** Data supplied follows **

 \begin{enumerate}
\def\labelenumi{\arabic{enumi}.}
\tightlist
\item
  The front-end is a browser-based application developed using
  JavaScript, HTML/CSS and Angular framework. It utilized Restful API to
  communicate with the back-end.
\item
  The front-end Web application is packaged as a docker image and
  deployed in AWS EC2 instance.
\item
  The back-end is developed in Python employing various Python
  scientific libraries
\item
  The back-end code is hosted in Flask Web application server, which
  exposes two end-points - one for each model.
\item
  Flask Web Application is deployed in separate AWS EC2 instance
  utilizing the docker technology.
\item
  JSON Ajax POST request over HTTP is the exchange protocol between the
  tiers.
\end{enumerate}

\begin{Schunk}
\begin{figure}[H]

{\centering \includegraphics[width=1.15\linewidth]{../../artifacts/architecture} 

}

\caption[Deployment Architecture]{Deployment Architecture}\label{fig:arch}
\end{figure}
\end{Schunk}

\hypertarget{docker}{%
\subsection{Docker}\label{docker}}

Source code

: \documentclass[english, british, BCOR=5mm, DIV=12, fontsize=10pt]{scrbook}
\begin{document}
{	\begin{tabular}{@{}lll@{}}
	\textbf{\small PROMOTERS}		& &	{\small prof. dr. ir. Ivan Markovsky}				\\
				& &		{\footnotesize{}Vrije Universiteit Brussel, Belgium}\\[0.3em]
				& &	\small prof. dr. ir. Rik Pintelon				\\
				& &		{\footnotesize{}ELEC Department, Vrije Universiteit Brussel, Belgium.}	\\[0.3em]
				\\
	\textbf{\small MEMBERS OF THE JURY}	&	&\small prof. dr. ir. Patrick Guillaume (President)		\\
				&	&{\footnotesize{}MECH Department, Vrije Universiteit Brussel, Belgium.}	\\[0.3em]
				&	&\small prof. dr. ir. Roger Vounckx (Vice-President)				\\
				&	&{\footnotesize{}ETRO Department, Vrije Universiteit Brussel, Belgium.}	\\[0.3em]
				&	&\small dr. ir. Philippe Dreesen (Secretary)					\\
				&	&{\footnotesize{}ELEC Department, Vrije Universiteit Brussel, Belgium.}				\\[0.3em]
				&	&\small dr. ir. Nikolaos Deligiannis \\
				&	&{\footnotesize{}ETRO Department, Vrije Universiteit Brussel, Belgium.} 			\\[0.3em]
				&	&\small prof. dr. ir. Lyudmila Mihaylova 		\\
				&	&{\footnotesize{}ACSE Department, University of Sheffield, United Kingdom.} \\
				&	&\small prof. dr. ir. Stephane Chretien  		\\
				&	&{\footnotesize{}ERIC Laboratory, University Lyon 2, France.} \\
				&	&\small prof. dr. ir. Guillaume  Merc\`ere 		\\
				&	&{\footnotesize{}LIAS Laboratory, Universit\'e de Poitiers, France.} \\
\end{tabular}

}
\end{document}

** End of Data supplied **

## Your objective:
Output the entire data exactly, line for line.

## Finished exercise:
 \begin{enumerate}
\def\labelenumi{\arabic{enumi}.}
\tightlist
\item
  The front-end is a browser-based application developed using
  JavaScript, HTML/CSS and Angular framework. It utilized Restful API to
  communicate with the back-end.
\item
  The front-end Web application is packaged as a docker image and
  deployed in AWS EC2 instance.
\item
  The back-end is developed in Python employing various Python
  scientific libraries
\item
  The back-end code is hosted in Flask Web application server, which
  exposes two end-points - one for each model.
\item
  Flask Web Application is deployed in separate AWS EC2 instance
  utilizing the docker technology.
\item
  JSON Ajax POST request over HTTP is the exchange protocol between the
  tiers.
\end{enumerate}

\begin{Schunk}
\begin{figure}[H]

{\centering \includegraphics[width=1.15\linewidth]{../../artifacts/architecture} 

}

\caption[Deployment Architecture]{Deployment Architecture}\label{fig:arch}
\end{figure}
\end{Schunk}

\hypertarget{docker}{%
\subsection{Docker}\label{docker}}

Source code

: \documentclass[english, british, BCOR=5mm, DIV=12, fontsize=10pt]{scrbook}
\begin{document}
{	\begin{tabular}{@{}lll@{}}
	\textbf{\small PROMOTERS}		& &	{\small prof. dr. ir. Ivan Markovsky}				\\
				& &		{\footnotesize{}Vrije Universiteit Brussel, Belgium}\\[0.3em]
				& &	\small prof. dr. ir. Rik Pintelon				\\
				& &		{\footnotesize{}ELEC Department, Vrije Universiteit Brussel, Belgium.}	\\[0.3em]
				\\
	\textbf{\small MEMBERS OF THE JURY}	&	&\small prof. dr. ir. Patrick Guillaume (President)		\\
				&	&{\footnotesize{}MECH Department, Vrije Universiteit Brussel, Belgium.}	\\[0.3em]
				&	&\small prof. dr. ir. Roger Vounckx (Vice-President)				\\
				&	&{\footnotesize{}ETRO Department, Vrije Universiteit Brussel, Belgium.}	\\[0.3em]
				&	&\small dr. ir. Philippe Dreesen (Secretary)					\\
				&	&{\footnotesize{}ELEC Department, Vrije Universiteit Brussel, Belgium.}				\\[0.3em]
				&	&\small dr. ir. Nikolaos Deligiannis \\
				&	&{\footnotesize{}ETRO Department, Vrije Universiteit Brussel, Belgium.} 			\\[0.3em]
				&	&\small prof. dr. ir. Lyudmila Mihaylova 		\\
				&	&{\footnotesize{}ACSE Department, University of Sheffield, United Kingdom.} \\
				&	&\small prof. dr. ir. Stephane Chretien  		\\
				&	&{\footnotesize{}ERIC Laboratory, University Lyon 2, France.} \\
				&	&\small prof. dr. ir. Guillaume  Merc\`ere 		\\
				&	&{\footnotesize{}LIAS Laboratory, Universit\'e de Poitiers, France.} \\
\end{tabular}

}
\end{document}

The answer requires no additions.